**What is required**
The required output is the complete listing, copied word for word.

Start of Data section

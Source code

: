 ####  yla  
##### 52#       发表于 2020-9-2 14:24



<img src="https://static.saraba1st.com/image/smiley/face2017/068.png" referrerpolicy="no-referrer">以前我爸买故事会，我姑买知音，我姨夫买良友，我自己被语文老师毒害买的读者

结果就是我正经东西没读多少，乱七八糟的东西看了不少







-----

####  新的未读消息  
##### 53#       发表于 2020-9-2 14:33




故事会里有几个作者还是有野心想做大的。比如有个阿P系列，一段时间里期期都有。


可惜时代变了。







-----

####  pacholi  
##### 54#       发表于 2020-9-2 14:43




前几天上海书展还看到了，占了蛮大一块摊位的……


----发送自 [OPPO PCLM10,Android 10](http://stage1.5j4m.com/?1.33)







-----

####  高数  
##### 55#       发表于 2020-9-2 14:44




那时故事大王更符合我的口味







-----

End of Data section

**Reply**
Source code

: ####  yla  
##### 52#       发表于 2020-9-2 14:24



<img src="https://static.saraba1st.com/image/smiley/face2017/068.png" referrerpolicy="no-referrer">以前我爸买故事会，我姑买知音，我姨夫买良友，我自己被语文老师毒害买的读者

结果就是我正经东西没读多少，乱七八糟的东西看了不少







-----

####  新的未读消息  
##### 53#       发表于 2020-9-2 14:33




故事会里有几个作者还是有野心想做大的。比如有个阿P系列，一段时间里期期都有。


可惜时代变了。







-----

####  pacholi  
##### 54#       发表于 2020-9-2 14:43




前几天上海书展还看到了，占了蛮大一块摊位的……


----发送自 [OPPO PCLM10,Android 10](http://stage1.5j4m.com/?1.33)







-----

####  高数  
##### 55#       发表于 2020-9-2 14:44




那时故事大王更符合我的口味







-----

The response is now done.